Baca berita tanpa iklan. Gabung Kompas.com+
Muhammad Fajar Marta

Wartawan, Editor, Kolumnis 

Sri Mulyani dan Kredibilitas Anggaran yang Tercoreng

Kompas.com - 11/07/2017, 07:43 WIB
Anda bisa menjadi kolumnis !
Kriteria (salah satu): akademisi, pekerja profesional atau praktisi di bidangnya, pengamat atau pemerhati isu-isu strategis, ahli/pakar di bidang tertentu, budayawan/seniman, aktivis organisasi nonpemerintah, tokoh masyarakat, pekerja di institusi pemerintah maupun swasta, mahasiswa S2 dan S3. Cara daftar baca di sini
EditorAprillia Ika

Juli 2016, Sri Mulyani kembali ke Tanah Air dengan penuh percaya diri. Presiden Joko Widodo memintanya untuk menjadi Menteri Keuangan (menkeu), posisi yang pernah dijabatnya selama kurun 2005 - 2010 saat era Presiden Susilo Bambang Yudhoyono.

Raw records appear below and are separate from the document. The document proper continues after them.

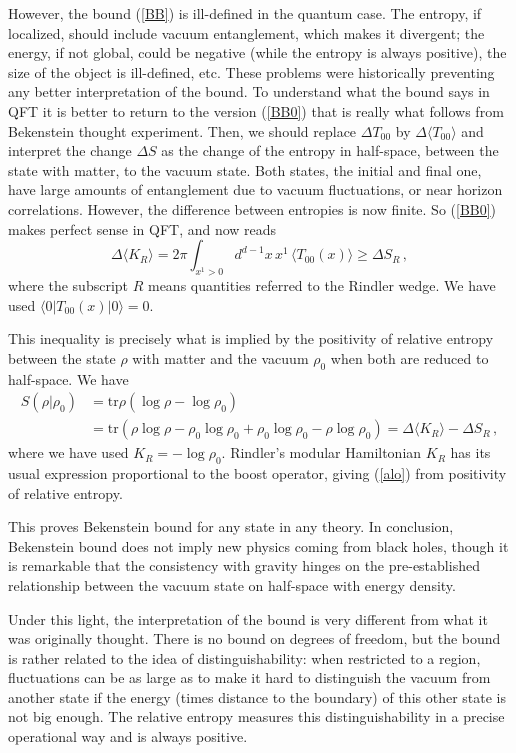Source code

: \documentclass[11pt]{article}
\numberwithin{equation}{section}
\newcommand{\be}{\begin{equation}}
\newcommand{\ee}{\end{equation}}
\begin{document}
However, the bound (\ref{BB}) is ill-defined in the quantum case. The entropy, if localized, should include vacuum entanglement, which makes it divergent; the energy, if not global, could be negative (while the entropy is always positive), the size of the object is ill-defined, etc. These problems were historically preventing any better interpretation of the bound. To understand what the bound says in QFT it is better to return to the version (\ref{BB0}) that is really what follows from Bekenstein thought experiment. Then, we should replace $\Delta T_{00}$ by $\Delta \langle T_{00}\rangle $ and interpret the change $\Delta S$ as the change of the entropy in half-space, between the state with matter, to the vacuum state. Both states, the initial and final one, have large amounts of entanglement due to vacuum fluctuations, or near horizon correlations. However, the difference between entropies is now finite. So (\ref{BB0}) makes perfect sense in QFT, and now reads
\be
\Delta \langle K_R \rangle= 2\pi \int_{x^1> 0}d^{d-1}x\,  x^1\,  \langle T_{00}(x)\rangle \ge \Delta S_R\,,           \label{alo}
\ee
where the subscript $R$ means quantities referred to the Rindler wedge. We have used $\langle 0|T_{00}(x)|0\rangle=0$. 

This inequality is precisely what is implied by the positivity of relative entropy between the state $\rho$ with matter and the vacuum $\rho_0$ when both are reduced to half-space. We have
\begin{align}
S(\rho|\rho_0) &=\textrm{tr} \rho (\log \rho -\log \rho_0) \nonumber\\
&= \textrm{tr} \left(\rho \log \rho -\rho_0\log \rho_0 + \rho_0\log \rho_0-\rho \log \rho_0\right)=\Delta \langle K_R \rangle - \Delta S_R\,,
\end{align}
where we have used $K_R=-\log \rho_0$. Rindler's modular Hamiltonian $K_R$ has its usual expression proportional to the boost operator, giving (\ref{alo}) from positivity of relative entropy.

This proves Bekenstein bound for any state in any theory. In conclusion, Bekenstein bound does not imply new physics coming from black holes, though it is remarkable that the consistency with gravity hinges on the pre-established relationship between the vacuum state on half-space with energy density.      

Under this light, the interpretation of the bound is very different from what it was originally thought. There is no bound on degrees of freedom, but the bound is rather related to the idea of distinguishability: when restricted to a region, fluctuations can be as large as to make it hard to distinguish the vacuum from another state if the energy (times distance to the boundary) of this other state is not big enough. The relative entropy measures this distinguishability in a precise operational way and is always positive.     
\end{document}
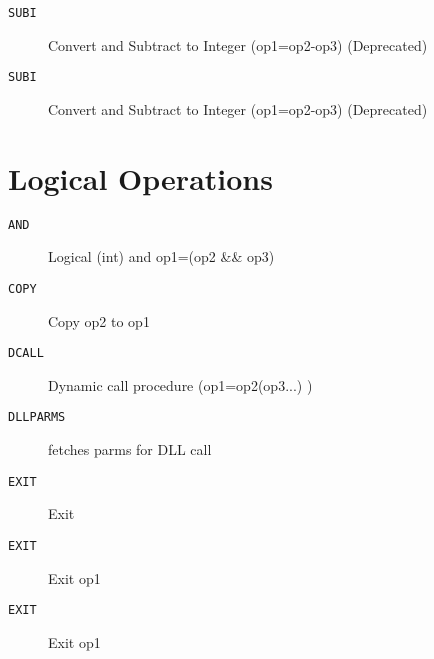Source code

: 
\begin{description}
\item[\texttt{SUBI       }]  Convert and Subtract to Integer (op1=op2-op3) (Deprecated)\\
\end{description}

\begin{description}
\item[\texttt{SUBI       }]  Convert and Subtract to Integer (op1=op2-op3) (Deprecated)\\
\end{description}

\section{Logical Operations}
\begin{description}
\item[\texttt{AND        }]  Logical (int) and op1=(op2 \&\& op3)\\
\end{description}

\begin{description}
\item[\texttt{COPY       }]  Copy op2 to op1\\
\end{description}

\begin{description}
\item[\texttt{DCALL      }]  Dynamic call procedure (op1=op2(op3...) )\\
\end{description}

\begin{description}
\item[\texttt{DLLPARMS   }]  fetches parms for DLL call \\
\end{description}

\begin{description}
\item[\texttt{EXIT       }]  Exit\\
\end{description}

\begin{description}
\item[\texttt{EXIT       }]  Exit op1\\
\end{description}

\begin{description}
\item[\texttt{EXIT       }]  Exit op1\\
\end{description}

Dengan pekerjaan terakhir sebagai Direktur Pelaksana World Bank yang membuatnya juga berpengalaman menangani perekonomian dan keuangan global, jabatan panglima fiskal pada kabinet kerja tampaknya akan menjadi tantangan yang menyenangkan.

Kepercayaan diri yang tinggi langsung ditunjukkannya begitu menjabat Menkeu mulai 27 Juli 2016. Sri Mulyani menyindir penyusunan Anggaran Pendapatan dan Belanja Negara Perubahan (APBN-P) 2016 yang dianggapnya tidak realistis dan tidak kredibel.

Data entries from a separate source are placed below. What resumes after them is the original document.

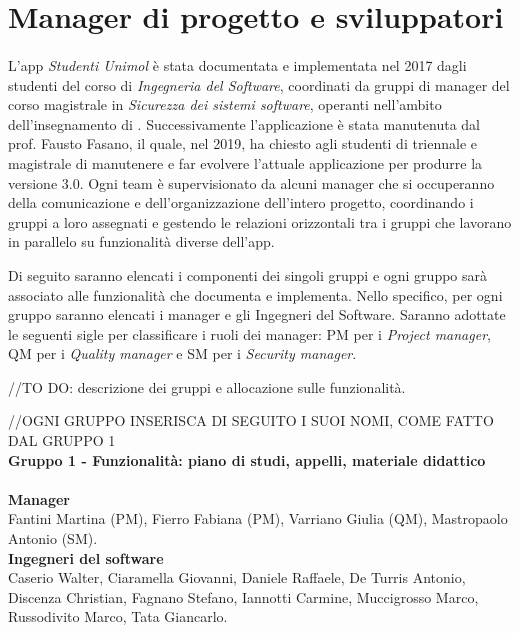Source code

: \section{Manager di progetto e sviluppatori}

\paragraph{}
L'app \textit{Studenti Unimol} è stata documentata e implementata nel 2017 dagli studenti del corso di \textit{Ingegneria del Software}, coordinati da gruppi di manager del corso magistrale in \textit{Sicurezza dei sistemi software}, operanti nell'ambito dell'insegnamento di . Successivamente l'applicazione è stata manutenuta dal prof. Fausto Fasano, il quale, nel 2019, ha chiesto agli studenti di triennale e magistrale di manutenere e far evolvere l'attuale applicazione per produrre la versione 3.0. Ogni team è supervisionato da alcuni manager che si occuperanno della comunicazione e dell'organizzazione dell'intero progetto, coordinando i gruppi a loro assegnati e gestendo le relazioni orizzontali tra i gruppi che lavorano in parallelo su funzionalità diverse dell'app.

Di seguito saranno elencati i componenti dei singoli gruppi e ogni gruppo sarà associato alle funzionalità che documenta e implementa. Nello specifico, per ogni gruppo saranno elencati i manager e gli Ingegneri del Software. Saranno adottate le seguenti sigle per classificare i ruoli dei manager: PM per i \textit{Project manager}, QM per i \textit{Quality manager} e SM per i \textit{Security manager}. \newline

//TO DO: descrizione dei gruppi e allocazione sulle funzionalità.

//OGNI GRUPPO INSERISCA DI SEGUITO I SUOI NOMI, COME FATTO DAL GRUPPO 1 \\

\textbf {Gruppo 1 - Funzionalità: piano di studi, appelli, materiale didattico} \\ \\
\textbf{Manager} \\
Fantini Martina (PM), Fierro Fabiana (PM), Varriano Giulia (QM), Mastropaolo Antonio (SM). \\
\textbf{Ingegneri del software} \\
Caserio Walter, Ciaramella Giovanni, Daniele Raffaele, De Turris Antonio, Discenza Christian, Fagnano Stefano, Iannotti Carmine,  Muccigrosso Marco, Russodivito Marco, Tata Giancarlo.

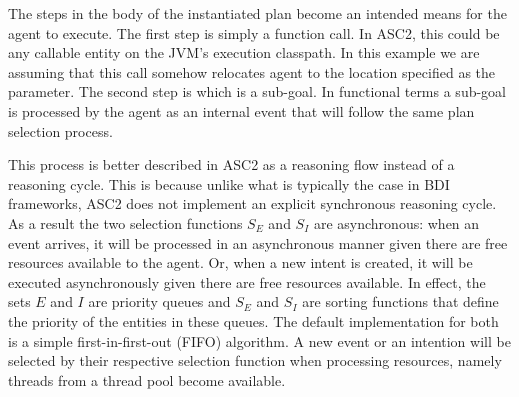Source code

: The steps in the body of the instantiated plan become an intended means for the agent to execute. The first step  is simply a function call. In ASC2, this could be any callable entity on the JVM's execution classpath. In this example we are assuming that this call somehow relocates agent to the location specified as the parameter. The second step is  which is a sub-goal. In functional terms a sub-goal is processed by the agent as an internal event that will follow the same plan selection process.

This process is better described in ASC2 as a reasoning flow instead of a reasoning cycle. This is because unlike what is typically the case in BDI frameworks, ASC2 does not implement an explicit synchronous reasoning cycle. As a result the two selection functions $S_E$ and $S_I$ are asynchronous: when an event arrives, it will be processed in an asynchronous manner given there are free resources available to the agent. Or, when a new intent is created, it will be executed asynchronously given there are free resources available. In effect, the sets $E$ and $I$ are priority queues and $S_E$ and $S_I$ are sorting functions that define the priority of the entities in these queues. The default implementation for both is a simple first-in-first-out (FIFO) algorithm. A new event or an intention will be selected by their respective selection function when processing resources, namely threads from a thread pool become available.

"APBN-P 2016 sangat tidak realistis. Jika basis penghitungannya tidak kredibel, maka akan terus-menerus menimbulkan tanda tanya apakah APBN ini realistis. Juga menimbulkan pertanyaan bagaimana pemerintah mengelola APBN-nya apabila terus berasumsi dengan penerimaan yang tinggi tapi sebetulnya tidak mungkin tercapai. Kita membutuhkan anggaran yang lebih kredibel untuk meningkatkan kepercayaan publik,” ujar perempuan kelahiran Lampung 26 Agustus 1962 itu.

(Baca juga: Jokowi, Sri Mulyani, dan Patung Perunggu)

Sri menilai APBN-P 2016 tidak kredibel karena target penerimaan pajak dipatok terlampau tinggi yakni sebesar Rp 1.539,16 triliun. Padahal, penerimaan negara agak seret dalam dua tahun terakhir. Ini tidak terlepas dari kondisi ekonomi global yang melemah yang kemudian berimbas pada perekonomian domestik.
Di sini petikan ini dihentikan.